My friends thought my parents walked on water. There was never a time when a friend was in trouble, that my parents didn’t take them in. Sometimes for a night and oft times for a year. They were very good with strangers. I guess they thought we would be OK. and as long as people who did not live in our house thought they were divine, we would do the same. We tried to understand what they were dealing with. But we were too young and selfishly had our own needs.

It’s funny when you think back because after the morning fights, (which never seemed to bother my mother), she would get all dressed up. Put on something much too stylist for Boonton, N.J. and make her way to one of her sister’s homes. They would spend the day shopping or cooking or playing cards.
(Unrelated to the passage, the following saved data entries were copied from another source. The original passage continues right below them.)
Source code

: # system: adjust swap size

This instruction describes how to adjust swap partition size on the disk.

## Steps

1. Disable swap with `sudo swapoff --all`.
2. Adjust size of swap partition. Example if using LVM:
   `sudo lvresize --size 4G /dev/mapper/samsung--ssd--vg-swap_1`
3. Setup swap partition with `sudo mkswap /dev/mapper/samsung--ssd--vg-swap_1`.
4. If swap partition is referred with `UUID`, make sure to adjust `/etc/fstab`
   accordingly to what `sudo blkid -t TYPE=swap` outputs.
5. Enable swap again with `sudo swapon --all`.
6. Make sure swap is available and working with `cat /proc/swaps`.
She had no idea that I had gone to school as an emotional wreck or that my brother was traumatized by his nightly abandonment.

When I would tell her that I didn’t want to talk to her, or that I felt that teenage hatred, that young people often feel, she would say, “What kind of an idiot ARE you?”. It never occurred to her that we had any legitimate complaints. Sure, there were arguments, but love and hate were never at issue. You just did what you needed to do to survive.

Over the years we finally understood. The things that embarrassed my brother about my mother (her clothing and perfume), just didn’t matter anymore. We came to treasure her “style” and we learned how to deal with the difficulties she encountered everyday.

Of course she was good with strangers – they saw only the glitter. There was no tarnish. And we came to admire the tarnish and adore the glitter. So, in answer to the question “who got the gold sneakers?” They live in my brother’s antique pick up truck and everywhere it goes, they go with it. The gold sneakers are a constant reminder of her ability to glitter, with or without the gold.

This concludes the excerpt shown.